Tuesday, August 7, 2007

Peter Watts's Blindsight (spoilers)

I guess I will start with the jacket blurb, as for once it actually describes what is in the book pretty well:
Quote:

Two months since the stars fell...

Two months since the sixty-five thousand alien objects clenched around the Earth like a luminous fist, screaming to the heaves as the atmosphere burned them to ash. Two months since that moment of brief, bright surveillance by agents unknown.

Two months of silence while a world holds its breath.

Now some half-derelict space probe, sparking fitfully past Neptune's orbit, hears a whisper from the edge of the solar system: a faint signal sweeping the cosmos like a lighthouse beam. Whatever's out there isn't talking to us. It's talking to some distant star perhaps. Or perhaps to something closer, something en route.

So who do you send to force introductions on an intelligence with motives unknown, maybe unknowable? Who do you want to meet the alien when the alien doesn't want to meet?
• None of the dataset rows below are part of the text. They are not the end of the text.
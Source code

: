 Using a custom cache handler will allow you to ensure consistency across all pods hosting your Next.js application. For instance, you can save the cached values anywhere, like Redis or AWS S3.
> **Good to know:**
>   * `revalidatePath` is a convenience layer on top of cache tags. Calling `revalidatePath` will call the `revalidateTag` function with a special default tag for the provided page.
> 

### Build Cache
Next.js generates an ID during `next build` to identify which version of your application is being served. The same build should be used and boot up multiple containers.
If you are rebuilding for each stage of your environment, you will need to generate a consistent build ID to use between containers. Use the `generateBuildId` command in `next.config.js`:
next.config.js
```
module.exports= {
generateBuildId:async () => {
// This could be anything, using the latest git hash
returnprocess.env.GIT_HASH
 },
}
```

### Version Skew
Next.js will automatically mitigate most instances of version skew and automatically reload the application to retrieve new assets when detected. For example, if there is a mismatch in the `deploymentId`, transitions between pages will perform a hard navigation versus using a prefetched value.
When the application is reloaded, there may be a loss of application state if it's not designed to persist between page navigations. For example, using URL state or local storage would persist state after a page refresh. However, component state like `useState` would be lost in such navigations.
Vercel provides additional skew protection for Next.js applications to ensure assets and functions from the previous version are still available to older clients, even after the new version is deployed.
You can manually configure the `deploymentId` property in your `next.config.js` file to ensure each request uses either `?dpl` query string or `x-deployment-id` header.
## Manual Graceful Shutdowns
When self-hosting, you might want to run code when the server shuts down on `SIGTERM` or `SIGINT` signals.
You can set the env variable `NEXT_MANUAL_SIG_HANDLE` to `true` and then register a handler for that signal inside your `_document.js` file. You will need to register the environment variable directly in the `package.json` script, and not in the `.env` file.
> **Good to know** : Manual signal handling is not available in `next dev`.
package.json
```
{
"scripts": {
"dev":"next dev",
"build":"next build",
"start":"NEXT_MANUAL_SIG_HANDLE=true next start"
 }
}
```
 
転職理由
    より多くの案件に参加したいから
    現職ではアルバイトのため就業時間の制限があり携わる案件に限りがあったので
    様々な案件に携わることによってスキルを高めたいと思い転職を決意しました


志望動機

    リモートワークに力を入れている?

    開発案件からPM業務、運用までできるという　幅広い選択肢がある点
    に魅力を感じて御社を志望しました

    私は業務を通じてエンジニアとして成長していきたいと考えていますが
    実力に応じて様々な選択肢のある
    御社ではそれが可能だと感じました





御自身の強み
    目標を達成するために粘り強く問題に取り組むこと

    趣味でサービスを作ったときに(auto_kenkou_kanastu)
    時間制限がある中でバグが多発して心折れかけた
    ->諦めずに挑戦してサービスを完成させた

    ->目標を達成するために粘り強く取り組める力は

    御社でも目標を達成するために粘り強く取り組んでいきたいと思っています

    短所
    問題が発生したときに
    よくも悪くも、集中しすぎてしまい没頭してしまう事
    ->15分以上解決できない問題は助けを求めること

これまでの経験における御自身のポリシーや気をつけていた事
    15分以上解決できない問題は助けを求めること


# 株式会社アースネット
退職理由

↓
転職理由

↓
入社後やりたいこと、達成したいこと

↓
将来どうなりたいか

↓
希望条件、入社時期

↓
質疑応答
You send a linguist with multiple personalities, her brain surgically partitioned into separate, sentient processing cores. You send a biologist so radically interfaced with machinery that he sees X-rays and tastes ultrasound, so compromised by grafts and splices that he no longer feels his own flesh. You send a pacifist warrior in the faint hope she won't be needed, and a fainter hope that she'll do any good if she is needed. You send a monster to command them all, an extinct hominid predator once called "vampire", recalled from the grave with the voodoo of recombinant genetics and the blood of sociopaths. And you send a synthesist - an informational topologist with half his mind gone - as an interface between here and there, a conduit through which the Dead Center might hope to understand the Bleeding Edge.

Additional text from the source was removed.